→ Stored data
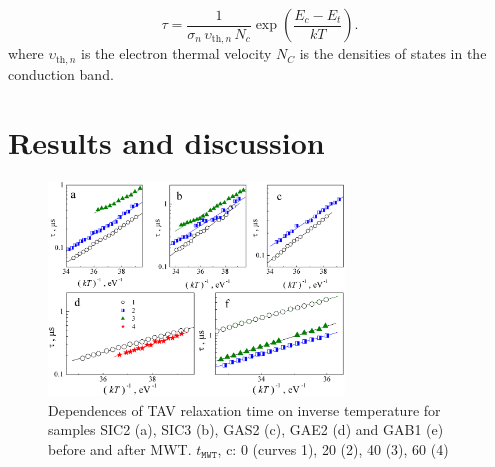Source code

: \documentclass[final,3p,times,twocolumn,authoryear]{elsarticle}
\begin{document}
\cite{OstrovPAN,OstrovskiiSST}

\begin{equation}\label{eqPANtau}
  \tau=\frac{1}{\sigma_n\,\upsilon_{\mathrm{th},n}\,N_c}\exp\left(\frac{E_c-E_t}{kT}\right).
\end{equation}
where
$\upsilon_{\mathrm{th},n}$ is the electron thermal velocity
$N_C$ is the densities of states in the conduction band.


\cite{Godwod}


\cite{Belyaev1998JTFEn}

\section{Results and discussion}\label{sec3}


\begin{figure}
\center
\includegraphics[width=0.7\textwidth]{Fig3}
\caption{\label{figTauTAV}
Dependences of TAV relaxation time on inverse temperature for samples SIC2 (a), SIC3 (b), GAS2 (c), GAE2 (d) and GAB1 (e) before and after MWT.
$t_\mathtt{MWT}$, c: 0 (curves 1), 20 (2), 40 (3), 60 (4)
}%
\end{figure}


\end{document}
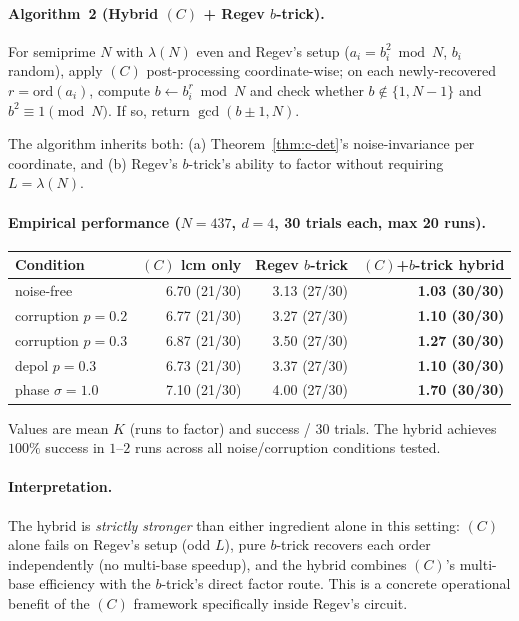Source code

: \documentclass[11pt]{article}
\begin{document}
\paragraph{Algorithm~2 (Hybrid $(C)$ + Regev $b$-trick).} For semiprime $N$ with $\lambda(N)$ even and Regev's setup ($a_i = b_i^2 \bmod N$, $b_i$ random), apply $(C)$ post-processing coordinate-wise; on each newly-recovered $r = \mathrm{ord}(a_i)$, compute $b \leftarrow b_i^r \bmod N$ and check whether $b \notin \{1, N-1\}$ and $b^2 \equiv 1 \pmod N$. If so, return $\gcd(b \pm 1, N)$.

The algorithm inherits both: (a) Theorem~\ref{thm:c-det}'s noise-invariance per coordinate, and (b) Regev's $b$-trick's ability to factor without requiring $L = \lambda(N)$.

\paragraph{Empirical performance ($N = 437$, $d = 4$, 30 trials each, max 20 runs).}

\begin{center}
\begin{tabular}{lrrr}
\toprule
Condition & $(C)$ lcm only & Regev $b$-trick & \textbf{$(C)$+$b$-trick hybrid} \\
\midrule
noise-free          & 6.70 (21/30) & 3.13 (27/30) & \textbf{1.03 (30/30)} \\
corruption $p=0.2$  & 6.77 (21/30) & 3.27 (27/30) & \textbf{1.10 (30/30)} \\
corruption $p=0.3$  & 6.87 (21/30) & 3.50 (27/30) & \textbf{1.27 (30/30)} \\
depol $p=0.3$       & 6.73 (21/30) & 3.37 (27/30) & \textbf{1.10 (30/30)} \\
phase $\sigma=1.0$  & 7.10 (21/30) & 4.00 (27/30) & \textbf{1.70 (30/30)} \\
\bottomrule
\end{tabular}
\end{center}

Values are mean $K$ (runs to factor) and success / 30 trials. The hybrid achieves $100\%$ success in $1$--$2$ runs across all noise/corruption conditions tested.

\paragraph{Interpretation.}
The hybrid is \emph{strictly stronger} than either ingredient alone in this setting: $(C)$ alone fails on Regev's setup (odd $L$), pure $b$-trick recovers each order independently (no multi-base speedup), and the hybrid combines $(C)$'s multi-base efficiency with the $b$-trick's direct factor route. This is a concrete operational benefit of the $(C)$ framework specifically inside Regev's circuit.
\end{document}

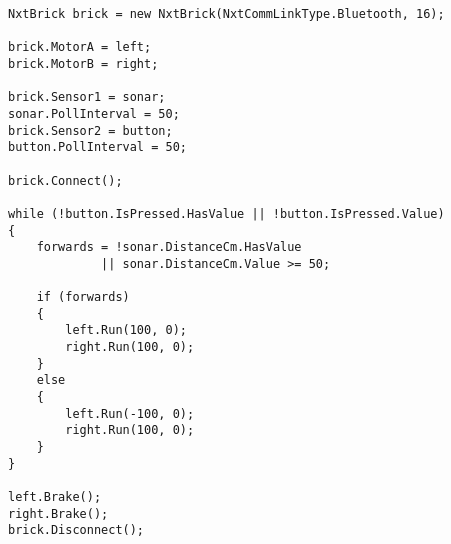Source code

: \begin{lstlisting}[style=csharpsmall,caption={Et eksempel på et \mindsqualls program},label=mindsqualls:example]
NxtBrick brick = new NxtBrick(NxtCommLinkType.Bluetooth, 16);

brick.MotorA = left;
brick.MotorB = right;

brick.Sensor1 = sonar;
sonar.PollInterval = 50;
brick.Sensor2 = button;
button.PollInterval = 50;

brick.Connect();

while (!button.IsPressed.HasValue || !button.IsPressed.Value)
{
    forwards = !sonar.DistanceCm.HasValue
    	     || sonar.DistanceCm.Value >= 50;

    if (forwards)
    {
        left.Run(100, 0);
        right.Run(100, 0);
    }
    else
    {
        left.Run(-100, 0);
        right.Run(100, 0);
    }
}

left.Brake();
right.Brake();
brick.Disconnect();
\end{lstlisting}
...
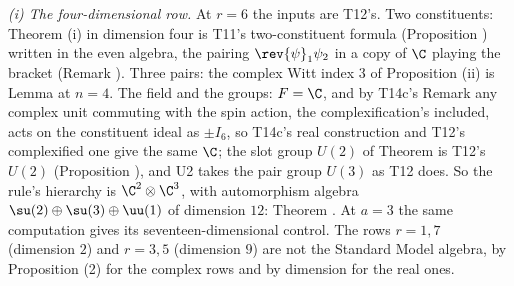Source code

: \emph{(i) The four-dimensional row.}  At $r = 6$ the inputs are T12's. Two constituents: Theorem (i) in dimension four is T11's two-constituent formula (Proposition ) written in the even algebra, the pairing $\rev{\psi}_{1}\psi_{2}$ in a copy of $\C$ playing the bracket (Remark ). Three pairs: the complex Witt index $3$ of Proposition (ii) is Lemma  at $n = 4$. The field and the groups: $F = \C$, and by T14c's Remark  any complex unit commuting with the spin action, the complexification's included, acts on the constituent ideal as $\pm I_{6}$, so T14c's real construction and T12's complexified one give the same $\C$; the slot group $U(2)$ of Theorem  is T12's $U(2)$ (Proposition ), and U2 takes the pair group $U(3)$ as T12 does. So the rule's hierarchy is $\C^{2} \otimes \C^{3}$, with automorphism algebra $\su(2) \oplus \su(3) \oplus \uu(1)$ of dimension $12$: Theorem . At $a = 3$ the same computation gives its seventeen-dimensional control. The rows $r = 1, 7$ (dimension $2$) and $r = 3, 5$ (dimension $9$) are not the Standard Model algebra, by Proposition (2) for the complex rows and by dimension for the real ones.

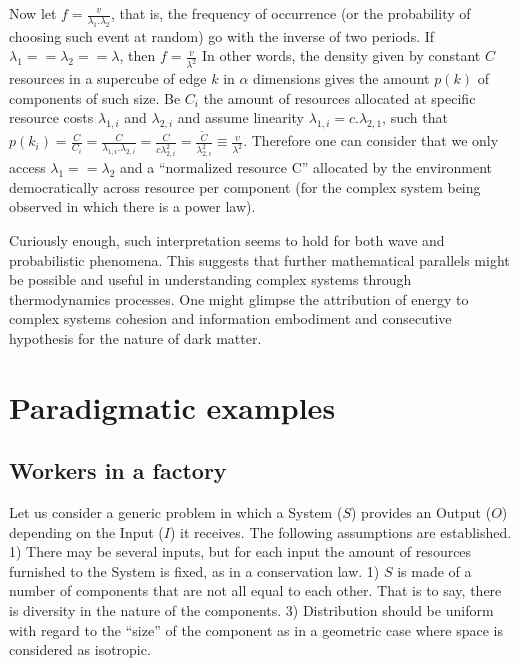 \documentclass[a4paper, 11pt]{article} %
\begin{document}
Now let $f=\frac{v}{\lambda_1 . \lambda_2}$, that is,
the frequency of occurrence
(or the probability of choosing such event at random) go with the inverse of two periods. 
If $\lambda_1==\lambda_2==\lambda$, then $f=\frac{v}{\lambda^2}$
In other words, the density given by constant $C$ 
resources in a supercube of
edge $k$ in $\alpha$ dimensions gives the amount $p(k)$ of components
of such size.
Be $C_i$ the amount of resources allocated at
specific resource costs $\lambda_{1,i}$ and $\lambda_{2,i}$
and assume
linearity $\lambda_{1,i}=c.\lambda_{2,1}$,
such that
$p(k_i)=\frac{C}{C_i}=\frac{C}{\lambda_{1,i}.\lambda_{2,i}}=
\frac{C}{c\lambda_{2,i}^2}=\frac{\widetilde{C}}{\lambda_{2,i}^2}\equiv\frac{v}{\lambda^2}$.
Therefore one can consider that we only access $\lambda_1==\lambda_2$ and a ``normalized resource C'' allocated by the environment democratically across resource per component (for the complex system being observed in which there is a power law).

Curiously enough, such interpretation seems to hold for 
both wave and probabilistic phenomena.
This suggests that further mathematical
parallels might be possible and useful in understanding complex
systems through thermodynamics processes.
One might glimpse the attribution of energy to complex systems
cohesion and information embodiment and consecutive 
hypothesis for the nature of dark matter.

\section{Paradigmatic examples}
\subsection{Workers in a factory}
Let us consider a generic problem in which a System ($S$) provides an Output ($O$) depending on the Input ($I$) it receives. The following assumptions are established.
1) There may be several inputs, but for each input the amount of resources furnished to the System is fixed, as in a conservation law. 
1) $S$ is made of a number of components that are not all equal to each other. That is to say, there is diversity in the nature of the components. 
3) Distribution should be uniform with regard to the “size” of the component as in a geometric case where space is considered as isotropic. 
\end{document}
---
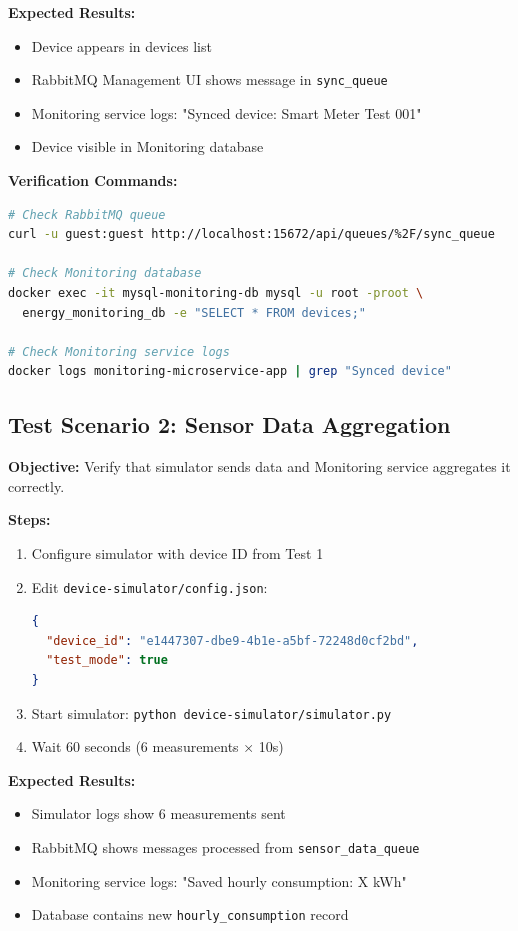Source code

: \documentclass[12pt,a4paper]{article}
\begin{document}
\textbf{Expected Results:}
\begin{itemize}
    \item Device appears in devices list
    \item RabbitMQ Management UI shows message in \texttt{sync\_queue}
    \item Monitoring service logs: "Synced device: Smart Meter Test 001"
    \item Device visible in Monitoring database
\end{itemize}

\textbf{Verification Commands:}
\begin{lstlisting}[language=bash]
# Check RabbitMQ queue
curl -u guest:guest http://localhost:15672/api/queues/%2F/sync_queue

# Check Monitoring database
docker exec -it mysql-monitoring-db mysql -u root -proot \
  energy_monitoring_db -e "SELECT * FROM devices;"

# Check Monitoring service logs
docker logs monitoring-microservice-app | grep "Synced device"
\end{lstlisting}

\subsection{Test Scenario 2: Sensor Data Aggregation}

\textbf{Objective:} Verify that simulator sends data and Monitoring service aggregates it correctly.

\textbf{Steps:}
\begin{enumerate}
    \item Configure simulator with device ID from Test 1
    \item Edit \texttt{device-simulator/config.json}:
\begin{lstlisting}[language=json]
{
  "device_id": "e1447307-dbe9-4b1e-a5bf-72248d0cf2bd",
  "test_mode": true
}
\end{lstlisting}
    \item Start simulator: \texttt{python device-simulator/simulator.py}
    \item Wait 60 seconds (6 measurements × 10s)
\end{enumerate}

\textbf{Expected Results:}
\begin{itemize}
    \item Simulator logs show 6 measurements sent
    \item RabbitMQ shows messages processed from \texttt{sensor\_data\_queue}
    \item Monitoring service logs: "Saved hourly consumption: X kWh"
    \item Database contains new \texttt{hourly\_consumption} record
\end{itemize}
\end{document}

→ What is required
Answer with one number, namely the count of lines in the entries that include the word "caption".

→ Answer
2